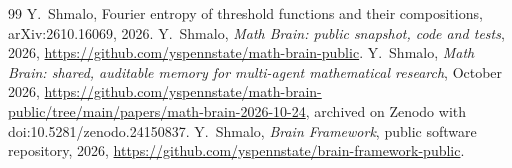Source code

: \documentclass[11pt]{amsart}
\theoremstyle{remark}
\begin{document}
\begin{thebibliography}{99}
 Y.~Shmalo, Fourier entropy of threshold functions and their compositions,
arXiv:2610.16069, 2026.
 Y.~Shmalo, \emph{Math Brain: public snapshot, code and tests}, 2026,
\url{https://github.com/yspennstate/math-brain-public}.
 Y.~Shmalo, \emph{Math Brain: shared, auditable memory for multi-agent mathematical research},
October 2026, \url{https://github.com/yspennstate/math-brain-public/tree/main/papers/math-brain-2026-10-24}, archived on Zenodo with doi:10.5281/zenodo.24150837.
 Y.~Shmalo, \emph{Brain Framework}, public software repository, 2026,
\url{https://github.com/yspennstate/brain-framework-public}.
\end{thebibliography}
\end{document}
::::::::
**REQUIRED ACTION:** Exclude all images and return the listing word for word.

**YOUR RESPONSE:**
Source code

: \documentclass[11pt]{amsart}
\theoremstyle{remark}
\begin{document}
\begin{thebibliography}{99}
 Y.~Shmalo, Fourier entropy of threshold functions and their compositions,
arXiv:2610.16069, 2026.
 Y.~Shmalo, \emph{Math Brain: public snapshot, code and tests}, 2026,
\url{https://github.com/yspennstate/math-brain-public}.
 Y.~Shmalo, \emph{Math Brain: shared, auditable memory for multi-agent mathematical research},
October 2026, \url{https://github.com/yspennstate/math-brain-public/tree/main/papers/math-brain-2026-10-24}, archived on Zenodo with doi:10.5281/zenodo.24150837.
 Y.~Shmalo, \emph{Brain Framework}, public software repository, 2026,
\url{https://github.com/yspennstate/brain-framework-public}.
\end{thebibliography}
\end{document}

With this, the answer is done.